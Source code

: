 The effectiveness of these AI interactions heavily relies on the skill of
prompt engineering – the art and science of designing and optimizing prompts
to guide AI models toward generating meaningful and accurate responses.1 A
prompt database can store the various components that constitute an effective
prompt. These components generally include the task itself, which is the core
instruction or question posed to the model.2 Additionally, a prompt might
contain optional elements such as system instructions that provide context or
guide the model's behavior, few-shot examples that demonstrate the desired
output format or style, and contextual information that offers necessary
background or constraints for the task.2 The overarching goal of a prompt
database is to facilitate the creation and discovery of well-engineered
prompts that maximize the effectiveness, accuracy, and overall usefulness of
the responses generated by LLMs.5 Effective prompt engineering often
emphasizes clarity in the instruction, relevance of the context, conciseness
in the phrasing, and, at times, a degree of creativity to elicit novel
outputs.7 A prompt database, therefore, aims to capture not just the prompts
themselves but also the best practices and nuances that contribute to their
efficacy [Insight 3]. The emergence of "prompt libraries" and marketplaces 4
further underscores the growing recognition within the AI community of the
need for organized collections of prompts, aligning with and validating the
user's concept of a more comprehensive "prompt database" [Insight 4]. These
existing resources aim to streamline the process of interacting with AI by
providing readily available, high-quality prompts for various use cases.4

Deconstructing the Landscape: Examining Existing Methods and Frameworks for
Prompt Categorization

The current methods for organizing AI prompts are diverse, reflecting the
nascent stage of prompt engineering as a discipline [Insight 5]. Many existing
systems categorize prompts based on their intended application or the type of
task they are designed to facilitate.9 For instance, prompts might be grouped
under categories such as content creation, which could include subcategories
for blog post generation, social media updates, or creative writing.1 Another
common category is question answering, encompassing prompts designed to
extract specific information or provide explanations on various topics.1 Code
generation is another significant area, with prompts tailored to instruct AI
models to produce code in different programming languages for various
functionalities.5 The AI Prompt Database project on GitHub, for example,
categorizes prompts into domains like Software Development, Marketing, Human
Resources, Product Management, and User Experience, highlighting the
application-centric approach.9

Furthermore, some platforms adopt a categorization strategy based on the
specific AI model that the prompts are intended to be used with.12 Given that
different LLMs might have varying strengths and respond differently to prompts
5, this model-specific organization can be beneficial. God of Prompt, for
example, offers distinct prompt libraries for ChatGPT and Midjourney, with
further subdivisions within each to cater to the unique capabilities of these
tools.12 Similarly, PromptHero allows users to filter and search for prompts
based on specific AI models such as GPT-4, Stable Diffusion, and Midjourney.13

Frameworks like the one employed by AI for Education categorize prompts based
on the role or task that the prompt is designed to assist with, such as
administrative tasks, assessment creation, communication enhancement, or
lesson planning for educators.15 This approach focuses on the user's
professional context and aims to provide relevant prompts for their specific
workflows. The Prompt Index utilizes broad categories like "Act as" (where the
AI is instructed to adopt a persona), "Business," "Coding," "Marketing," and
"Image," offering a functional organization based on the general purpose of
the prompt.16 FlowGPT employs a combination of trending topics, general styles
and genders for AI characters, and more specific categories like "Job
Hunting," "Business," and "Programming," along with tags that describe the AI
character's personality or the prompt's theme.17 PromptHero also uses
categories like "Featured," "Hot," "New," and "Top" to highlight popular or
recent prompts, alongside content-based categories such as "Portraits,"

══════

§ Problem to work on: What belongs in the answer is each line from the listing above that contains "designed".

§ Answer for this exercise:
task they are designed to facilitate.9 For instance, prompts might be grouped
common category is question answering, encompassing prompts designed to
on the role or task that the prompt is designed to assist with, such as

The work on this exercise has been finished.